(Work order) For this exercise, please reproduce the records below word for word, from the first line through the line with "<h2>Biography</h2>".

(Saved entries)

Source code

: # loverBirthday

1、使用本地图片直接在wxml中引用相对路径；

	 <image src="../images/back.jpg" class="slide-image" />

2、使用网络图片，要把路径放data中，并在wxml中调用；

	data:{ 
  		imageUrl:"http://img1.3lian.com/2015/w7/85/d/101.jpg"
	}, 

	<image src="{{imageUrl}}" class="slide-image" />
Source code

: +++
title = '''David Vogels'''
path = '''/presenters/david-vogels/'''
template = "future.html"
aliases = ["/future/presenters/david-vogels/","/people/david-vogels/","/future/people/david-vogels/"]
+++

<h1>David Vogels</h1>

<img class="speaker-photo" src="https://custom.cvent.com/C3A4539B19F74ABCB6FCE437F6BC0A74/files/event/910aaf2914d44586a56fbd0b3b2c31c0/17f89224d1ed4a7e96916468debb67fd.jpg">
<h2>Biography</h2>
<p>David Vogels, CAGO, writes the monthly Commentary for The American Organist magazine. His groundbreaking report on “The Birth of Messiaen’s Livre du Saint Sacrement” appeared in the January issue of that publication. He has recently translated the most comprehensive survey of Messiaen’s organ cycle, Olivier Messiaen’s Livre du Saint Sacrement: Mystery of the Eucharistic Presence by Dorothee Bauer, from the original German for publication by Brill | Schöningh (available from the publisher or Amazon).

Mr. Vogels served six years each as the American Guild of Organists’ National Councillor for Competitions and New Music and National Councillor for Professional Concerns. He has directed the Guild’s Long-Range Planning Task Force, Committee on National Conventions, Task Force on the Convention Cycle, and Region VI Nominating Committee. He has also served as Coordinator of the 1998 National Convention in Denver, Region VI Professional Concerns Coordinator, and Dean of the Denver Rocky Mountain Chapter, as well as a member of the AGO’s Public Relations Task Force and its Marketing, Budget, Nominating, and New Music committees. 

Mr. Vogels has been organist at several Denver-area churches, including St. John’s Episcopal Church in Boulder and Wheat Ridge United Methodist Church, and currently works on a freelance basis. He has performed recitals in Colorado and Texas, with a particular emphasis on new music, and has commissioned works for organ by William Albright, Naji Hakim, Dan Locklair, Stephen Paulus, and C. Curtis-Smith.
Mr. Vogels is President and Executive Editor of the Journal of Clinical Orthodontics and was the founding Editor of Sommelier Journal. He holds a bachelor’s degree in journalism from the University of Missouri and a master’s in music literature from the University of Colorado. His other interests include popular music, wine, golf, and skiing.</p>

(Expected answer)
Source code

: # loverBirthday

1、使用本地图片直接在wxml中引用相对路径；

	 <image src="../images/back.jpg" class="slide-image" />

2、使用网络图片，要把路径放data中，并在wxml中调用；

	data:{ 
  		imageUrl:"http://img1.3lian.com/2015/w7/85/d/101.jpg"
	}, 

	<image src="{{imageUrl}}" class="slide-image" />
Source code

: +++
title = '''David Vogels'''
path = '''/presenters/david-vogels/'''
template = "future.html"
aliases = ["/future/presenters/david-vogels/","/people/david-vogels/","/future/people/david-vogels/"]
+++

<h1>David Vogels</h1>

<img class="speaker-photo" src="https://custom.cvent.com/C3A4539B19F74ABCB6FCE437F6BC0A74/files/event/910aaf2914d44586a56fbd0b3b2c31c0/17f89224d1ed4a7e96916468debb67fd.jpg">
<h2>Biography</h2>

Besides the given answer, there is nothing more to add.